Brian Forrest had been thinking a lot about his 62-year-old cousin Richard Gillette, who was suffering from end-stage liver disease.
"Richard is one of five brothers who I had always looked up to when I was a kid," said Brian, 48. "When they were young, all five of them came up from Illinois during the summer to help out on my dad's farm in Stratford," — a village of 1,600 in northern Wisconsin, about 30 miles west of Wausau.
Two of the five brothers died in their 50s - and Brian didn't want to see a third Gillette brother die before his time.
As sick as Richard was in the spring of 2019, he was unlikely to receive a new liver from a deceased donor in time to save his life. Too many patients were ahead of him on the transplant list - and most of them were even sicker.
Brian makes an important call
Richard's brother, Garry, told Brian about a friend of his who got screened to become a living liver donor. (A living donor undergoes surgery in which part, not all, of the liver is removed. Within weeks, the liver grows back in size.)
"Talking with Garry made me think about becoming a living liver donor for Richard," said Brian. "At first, I assumed it was unlikely that my liver would be a match for Richard. Still, I was curious enough to look into it."
Knowing that Richard was being cared for by the UW Health Transplant Team in Madison, Brian spoke with Transplant Coordinator Beth Spaith the next morning.

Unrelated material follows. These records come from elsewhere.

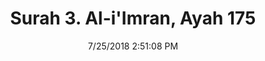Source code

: ---
title       : "Surah 3. Al-i'Imran, Ayah 175"
date        : 7/25/2018 2:51:08 PM
draft       : false
type        : "quran"
layout      : "compare"
BookCode    : "CMP"
SurahNumber : "3"
AyahNumber  : "175"
TotalAyah   : "200"
---
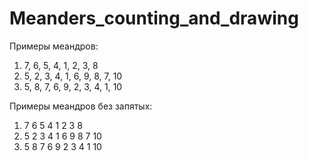 # Meanders_counting_and_drawing

Примеры меандров:

1. 7, 6, 5, 4, 1, 2, 3, 8
2. 5, 2, 3, 4, 1, 6, 9, 8, 7, 10
3. 5, 8, 7, 6, 9, 2, 3, 4, 1, 10

Примеры меандров без запятых:

1. 7 6 5 4 1 2 3 8
2. 5 2 3 4 1 6 9 8 7 10
3. 5 8 7 6 9 2 3 4 1 10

"I knew my blood type matched Richard's, so Beth explained everything I would have to go through just to determine if I could be a donor," Brian said. "It was a little daunting."
To learn if he would qualify as Richard's liver donor, Brian would have to undergo three days of extensive screening in Madison. The outcome was out of his hands, but Brian found some comfort in that.
"My wife, Elaine, and I kept saying that God was driving the car and we were just riding in the back seat waiting to see where it would go," Brian said.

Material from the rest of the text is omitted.